Kreeft says that one thing we can all do to help save our culture is to gather wisdom as data to preserve and remember, like the monks in the Dark Ages. Data is important and necessary; they are the premises for our conclusions. He presents relevant, philosophical data that can guide us, divided into 7 categories: epistemological, theological, metaphysical, anthropological, ethical, political, and historical. He then explores these categories with classic Kreeft insights, presenting 40 pithy points on how we can implement the data from these categories to help save civilization – and more importantly, save souls.
He emphasizes the single most necessary thing we can do to save our civilization is to have children. If you don't have children your civilization will cease to exist. Before you can be good or evil, you must exist. Having children is heroic because it demands sacrificial love and commitment. Cherishing children is the single most generous and unselfish act that a society can perform for itself.

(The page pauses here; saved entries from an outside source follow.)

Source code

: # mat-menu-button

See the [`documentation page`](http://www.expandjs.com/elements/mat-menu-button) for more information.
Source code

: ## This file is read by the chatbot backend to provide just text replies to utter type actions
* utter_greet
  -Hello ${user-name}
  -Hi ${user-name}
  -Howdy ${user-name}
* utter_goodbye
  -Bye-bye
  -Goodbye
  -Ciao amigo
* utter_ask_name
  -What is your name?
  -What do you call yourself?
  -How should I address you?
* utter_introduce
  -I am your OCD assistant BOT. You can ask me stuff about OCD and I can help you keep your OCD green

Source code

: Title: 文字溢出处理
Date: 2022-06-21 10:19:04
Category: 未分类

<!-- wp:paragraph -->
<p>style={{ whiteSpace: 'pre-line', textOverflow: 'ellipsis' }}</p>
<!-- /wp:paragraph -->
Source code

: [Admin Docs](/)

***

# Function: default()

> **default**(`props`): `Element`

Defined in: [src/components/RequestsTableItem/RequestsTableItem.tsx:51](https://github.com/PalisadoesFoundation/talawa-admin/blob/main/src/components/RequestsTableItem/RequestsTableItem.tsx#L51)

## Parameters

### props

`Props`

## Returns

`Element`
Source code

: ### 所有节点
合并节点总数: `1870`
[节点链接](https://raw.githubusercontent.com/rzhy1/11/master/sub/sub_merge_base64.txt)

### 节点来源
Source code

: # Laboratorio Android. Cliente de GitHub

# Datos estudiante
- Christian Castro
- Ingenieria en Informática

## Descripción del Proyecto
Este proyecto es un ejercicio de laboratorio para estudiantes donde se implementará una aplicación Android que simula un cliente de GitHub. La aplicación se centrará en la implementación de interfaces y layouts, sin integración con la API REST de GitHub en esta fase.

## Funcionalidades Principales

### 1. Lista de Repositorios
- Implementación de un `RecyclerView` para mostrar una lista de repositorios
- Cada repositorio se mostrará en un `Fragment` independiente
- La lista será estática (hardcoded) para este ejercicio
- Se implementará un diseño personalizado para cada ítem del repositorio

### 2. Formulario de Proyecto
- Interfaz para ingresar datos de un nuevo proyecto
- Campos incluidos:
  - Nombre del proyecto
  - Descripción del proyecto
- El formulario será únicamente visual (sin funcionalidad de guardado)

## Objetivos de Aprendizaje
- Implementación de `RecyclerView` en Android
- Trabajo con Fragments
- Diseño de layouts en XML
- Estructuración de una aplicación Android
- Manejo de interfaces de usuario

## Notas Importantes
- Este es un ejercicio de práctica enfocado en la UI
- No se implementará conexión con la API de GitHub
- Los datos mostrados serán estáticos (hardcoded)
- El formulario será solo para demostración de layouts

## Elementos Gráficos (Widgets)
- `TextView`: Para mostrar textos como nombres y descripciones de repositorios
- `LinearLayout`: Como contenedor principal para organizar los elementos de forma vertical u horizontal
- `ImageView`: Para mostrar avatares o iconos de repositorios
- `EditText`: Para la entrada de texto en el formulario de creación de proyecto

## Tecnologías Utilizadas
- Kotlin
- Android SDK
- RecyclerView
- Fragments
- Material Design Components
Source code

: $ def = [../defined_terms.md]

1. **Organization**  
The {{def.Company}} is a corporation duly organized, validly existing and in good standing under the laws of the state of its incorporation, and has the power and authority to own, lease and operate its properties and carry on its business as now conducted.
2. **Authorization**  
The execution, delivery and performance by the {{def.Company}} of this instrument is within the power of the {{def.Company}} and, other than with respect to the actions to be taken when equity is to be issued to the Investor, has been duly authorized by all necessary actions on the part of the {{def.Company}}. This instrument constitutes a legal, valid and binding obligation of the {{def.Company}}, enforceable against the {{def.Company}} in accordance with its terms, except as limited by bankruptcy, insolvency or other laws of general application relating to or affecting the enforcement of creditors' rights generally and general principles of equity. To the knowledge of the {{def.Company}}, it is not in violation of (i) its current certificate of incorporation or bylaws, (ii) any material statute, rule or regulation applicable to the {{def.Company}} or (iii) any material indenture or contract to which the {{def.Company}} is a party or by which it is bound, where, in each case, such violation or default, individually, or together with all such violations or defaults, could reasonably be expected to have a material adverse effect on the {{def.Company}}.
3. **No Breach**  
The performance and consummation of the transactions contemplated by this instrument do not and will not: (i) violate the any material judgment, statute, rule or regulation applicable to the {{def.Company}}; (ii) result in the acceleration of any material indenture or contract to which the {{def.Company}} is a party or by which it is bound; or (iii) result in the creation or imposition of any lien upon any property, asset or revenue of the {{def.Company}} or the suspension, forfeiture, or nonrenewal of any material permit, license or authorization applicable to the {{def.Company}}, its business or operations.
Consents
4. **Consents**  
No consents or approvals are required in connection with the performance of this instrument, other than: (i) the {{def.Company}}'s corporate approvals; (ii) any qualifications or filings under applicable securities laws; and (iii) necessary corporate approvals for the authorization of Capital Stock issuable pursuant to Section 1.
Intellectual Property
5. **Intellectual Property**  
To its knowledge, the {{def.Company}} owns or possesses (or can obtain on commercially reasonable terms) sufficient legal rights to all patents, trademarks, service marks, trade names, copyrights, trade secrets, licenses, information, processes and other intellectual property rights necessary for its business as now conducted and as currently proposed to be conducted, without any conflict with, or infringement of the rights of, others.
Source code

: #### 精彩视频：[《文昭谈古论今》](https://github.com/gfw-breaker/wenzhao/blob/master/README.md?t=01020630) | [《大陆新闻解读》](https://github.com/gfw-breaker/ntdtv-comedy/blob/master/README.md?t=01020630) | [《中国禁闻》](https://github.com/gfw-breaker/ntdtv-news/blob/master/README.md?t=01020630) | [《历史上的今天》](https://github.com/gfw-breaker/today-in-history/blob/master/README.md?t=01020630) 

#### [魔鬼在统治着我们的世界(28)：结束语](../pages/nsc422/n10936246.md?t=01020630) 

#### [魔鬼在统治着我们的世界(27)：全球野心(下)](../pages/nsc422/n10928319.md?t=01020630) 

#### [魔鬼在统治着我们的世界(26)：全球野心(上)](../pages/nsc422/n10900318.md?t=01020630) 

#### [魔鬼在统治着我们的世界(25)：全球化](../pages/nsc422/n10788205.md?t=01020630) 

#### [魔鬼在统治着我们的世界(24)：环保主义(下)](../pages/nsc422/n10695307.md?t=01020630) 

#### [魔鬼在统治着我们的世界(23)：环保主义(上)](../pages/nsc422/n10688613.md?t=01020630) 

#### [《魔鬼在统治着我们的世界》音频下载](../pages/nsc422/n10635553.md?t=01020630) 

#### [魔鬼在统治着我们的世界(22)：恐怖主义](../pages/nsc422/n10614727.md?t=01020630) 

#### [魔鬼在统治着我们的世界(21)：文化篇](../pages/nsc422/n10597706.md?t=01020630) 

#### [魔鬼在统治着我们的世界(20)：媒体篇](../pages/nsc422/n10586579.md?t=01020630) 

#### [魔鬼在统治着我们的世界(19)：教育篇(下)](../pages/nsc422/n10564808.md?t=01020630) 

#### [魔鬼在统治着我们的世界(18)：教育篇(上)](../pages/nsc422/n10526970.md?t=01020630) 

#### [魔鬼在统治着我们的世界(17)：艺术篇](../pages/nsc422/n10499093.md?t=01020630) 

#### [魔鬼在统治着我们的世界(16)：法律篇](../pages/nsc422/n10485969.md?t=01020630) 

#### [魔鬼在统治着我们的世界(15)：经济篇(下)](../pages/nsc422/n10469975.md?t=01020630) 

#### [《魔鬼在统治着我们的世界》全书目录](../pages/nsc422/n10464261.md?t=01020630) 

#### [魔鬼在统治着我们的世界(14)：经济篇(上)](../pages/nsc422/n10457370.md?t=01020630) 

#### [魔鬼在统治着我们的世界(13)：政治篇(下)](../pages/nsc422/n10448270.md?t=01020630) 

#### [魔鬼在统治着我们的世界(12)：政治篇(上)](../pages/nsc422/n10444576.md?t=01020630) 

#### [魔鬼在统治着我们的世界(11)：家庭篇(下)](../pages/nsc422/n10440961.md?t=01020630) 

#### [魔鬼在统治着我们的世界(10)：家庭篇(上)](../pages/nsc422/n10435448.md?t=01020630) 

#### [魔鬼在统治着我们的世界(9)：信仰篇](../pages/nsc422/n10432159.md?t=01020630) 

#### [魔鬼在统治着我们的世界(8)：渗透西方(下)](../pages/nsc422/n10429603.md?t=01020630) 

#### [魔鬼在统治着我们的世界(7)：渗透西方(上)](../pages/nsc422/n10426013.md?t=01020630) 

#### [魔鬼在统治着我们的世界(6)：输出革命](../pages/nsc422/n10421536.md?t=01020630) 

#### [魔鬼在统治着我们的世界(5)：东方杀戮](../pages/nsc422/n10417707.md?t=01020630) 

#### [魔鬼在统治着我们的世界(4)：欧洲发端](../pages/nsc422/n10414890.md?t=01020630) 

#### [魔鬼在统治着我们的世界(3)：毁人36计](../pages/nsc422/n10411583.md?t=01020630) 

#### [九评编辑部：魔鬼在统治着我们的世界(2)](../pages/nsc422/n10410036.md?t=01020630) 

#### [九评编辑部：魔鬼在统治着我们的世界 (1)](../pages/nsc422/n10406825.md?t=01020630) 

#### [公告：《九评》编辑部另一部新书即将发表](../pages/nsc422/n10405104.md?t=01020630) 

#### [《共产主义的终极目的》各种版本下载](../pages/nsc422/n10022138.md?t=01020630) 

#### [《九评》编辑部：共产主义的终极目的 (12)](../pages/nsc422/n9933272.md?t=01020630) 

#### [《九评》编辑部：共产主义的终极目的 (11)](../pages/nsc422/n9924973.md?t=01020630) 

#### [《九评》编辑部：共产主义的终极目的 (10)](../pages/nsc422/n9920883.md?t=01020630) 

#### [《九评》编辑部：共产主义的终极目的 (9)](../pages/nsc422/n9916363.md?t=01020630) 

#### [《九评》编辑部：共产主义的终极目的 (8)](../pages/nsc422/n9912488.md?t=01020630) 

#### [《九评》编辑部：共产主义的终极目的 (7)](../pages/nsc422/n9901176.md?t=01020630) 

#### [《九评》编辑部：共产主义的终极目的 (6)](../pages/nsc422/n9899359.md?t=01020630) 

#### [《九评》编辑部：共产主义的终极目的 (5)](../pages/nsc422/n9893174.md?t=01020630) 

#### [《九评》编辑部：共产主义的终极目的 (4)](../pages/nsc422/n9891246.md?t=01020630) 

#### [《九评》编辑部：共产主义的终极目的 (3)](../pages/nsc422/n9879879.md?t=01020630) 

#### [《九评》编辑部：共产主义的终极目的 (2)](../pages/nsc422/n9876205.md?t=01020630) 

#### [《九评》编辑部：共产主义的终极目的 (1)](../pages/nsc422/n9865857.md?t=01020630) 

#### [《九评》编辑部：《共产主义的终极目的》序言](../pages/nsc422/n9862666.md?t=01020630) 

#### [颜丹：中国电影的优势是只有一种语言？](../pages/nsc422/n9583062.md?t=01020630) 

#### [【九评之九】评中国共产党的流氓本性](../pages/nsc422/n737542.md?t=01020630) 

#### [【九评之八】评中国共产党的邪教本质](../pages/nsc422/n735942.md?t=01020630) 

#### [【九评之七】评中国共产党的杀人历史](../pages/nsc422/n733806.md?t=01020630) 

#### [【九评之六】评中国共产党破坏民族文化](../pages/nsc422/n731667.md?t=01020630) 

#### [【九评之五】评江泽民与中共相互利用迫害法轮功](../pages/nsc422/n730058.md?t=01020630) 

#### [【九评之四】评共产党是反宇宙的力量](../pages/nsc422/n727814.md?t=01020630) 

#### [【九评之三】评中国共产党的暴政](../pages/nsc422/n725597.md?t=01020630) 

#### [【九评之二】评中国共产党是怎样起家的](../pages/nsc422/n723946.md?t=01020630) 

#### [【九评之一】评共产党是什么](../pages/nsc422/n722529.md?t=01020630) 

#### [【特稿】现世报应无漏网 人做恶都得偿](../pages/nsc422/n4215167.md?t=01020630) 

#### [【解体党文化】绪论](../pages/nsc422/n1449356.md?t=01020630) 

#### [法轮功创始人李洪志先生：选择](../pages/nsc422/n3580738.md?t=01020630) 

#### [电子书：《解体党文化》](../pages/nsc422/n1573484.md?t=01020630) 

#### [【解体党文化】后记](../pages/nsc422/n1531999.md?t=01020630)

He discusses the "unmentionable elephant in the room". It's sex. Religious liberty is being attacked in the name of "sexual liberty". Our culture war today is fundamentally about abortion, and abortion is about sex. Today we hear astonishing, selfish reasons people give to justify not having children, or killing children through abortion. So let's fight our culture war, which is truly a holy war, with joy and confidence. And with the one weapon that will infallibly win the future: children.
Peter Kreeft, Ph.D., Professor of Philosophy at Boston College, is one of the most respected and prolific Christian authors of our time. His many bestselling books cover a vast array of topics in spirituality, theology, and philosophy. They include Wisdom from the Psalms, Practical Theology, Doors in the Walls of the World, How to Be Holy, Because God Is Real, You Can Understand the Bible, Angels and Demons, Heaven: The Heart's Deepest Longing, and Summa of the Summa.